The first outdoor sowing of broad beans is loaded with flowers, and regularly attracts the attentions of the local bumblebees, which is great to see. I should have sown some dwarf french beans in the polytunnel for an early crop. Instead I have slower growing climbing beans in the tunnel, which are doing well but a long way from producing any beans, and recent sowings of dwarf beans outside, which in retrospect would have been better the other way around. We have also enjoyed some fast growing turnips and radish, which are always good for early sowings and can be relied upon to give a crop when little else is available. Spinach beet and rhubarb chard add some leafy greens to the mix.

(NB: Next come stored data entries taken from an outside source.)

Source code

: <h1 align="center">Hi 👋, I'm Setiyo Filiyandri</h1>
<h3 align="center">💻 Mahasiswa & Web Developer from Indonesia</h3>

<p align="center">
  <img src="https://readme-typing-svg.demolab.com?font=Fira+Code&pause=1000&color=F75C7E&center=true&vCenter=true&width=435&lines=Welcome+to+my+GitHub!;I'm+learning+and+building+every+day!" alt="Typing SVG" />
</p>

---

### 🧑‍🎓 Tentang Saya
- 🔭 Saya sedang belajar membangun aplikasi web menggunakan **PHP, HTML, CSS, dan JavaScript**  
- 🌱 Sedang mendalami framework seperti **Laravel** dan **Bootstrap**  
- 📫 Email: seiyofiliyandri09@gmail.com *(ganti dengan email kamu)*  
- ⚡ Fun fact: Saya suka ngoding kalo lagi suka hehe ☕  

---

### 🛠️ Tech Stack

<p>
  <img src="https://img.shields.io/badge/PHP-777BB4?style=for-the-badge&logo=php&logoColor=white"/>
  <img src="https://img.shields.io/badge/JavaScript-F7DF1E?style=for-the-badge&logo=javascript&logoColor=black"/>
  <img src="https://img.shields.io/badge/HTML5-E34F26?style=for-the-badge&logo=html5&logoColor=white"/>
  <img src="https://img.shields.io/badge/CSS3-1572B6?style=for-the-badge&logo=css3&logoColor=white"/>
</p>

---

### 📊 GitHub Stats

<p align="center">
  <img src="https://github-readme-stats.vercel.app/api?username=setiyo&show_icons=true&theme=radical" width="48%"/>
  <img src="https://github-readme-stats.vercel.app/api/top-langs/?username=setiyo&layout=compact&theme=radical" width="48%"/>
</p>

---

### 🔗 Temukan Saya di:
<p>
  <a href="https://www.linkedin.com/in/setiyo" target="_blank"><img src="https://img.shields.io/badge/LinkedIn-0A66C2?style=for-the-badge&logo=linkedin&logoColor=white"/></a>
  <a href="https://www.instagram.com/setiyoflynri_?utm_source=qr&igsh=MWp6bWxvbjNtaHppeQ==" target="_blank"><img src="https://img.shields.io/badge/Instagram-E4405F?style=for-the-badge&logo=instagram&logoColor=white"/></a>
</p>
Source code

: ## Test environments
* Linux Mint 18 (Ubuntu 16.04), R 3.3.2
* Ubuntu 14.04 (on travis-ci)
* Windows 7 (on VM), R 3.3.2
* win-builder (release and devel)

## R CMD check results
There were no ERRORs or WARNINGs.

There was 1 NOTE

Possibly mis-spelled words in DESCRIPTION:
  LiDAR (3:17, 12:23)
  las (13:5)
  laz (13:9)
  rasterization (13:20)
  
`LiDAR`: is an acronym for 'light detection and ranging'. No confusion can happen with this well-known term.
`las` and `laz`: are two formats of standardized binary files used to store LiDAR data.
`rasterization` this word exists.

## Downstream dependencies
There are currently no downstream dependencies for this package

The first fruits of the year, strawberries from the glasshouses, have also started to ripen over the past week or so and are now in full flow. At the moment we have mid season Cambridge Favourite planted in the borders, although an early variety might make more use of the extra heat to give a really early harvest. However, these were bought with a couple of fruit trees to make up a minimum order value so I was not too concerned. This is still a common enough variety, often seen at the garden centre; the flavour and texture are reasonable but not outstanding, and the fruits tend to be somewhat soft, and best taken just on the point of ripeness. Having said that, they still compare favourably with supermarket offerings. Interestingly, within a bowl of fruits of similar apparent ripeness, there is a wide variation in flavour, with considerable differences in the balance of sugars and acidity, as well as the fragance and that indescribable ‘strawberryness’.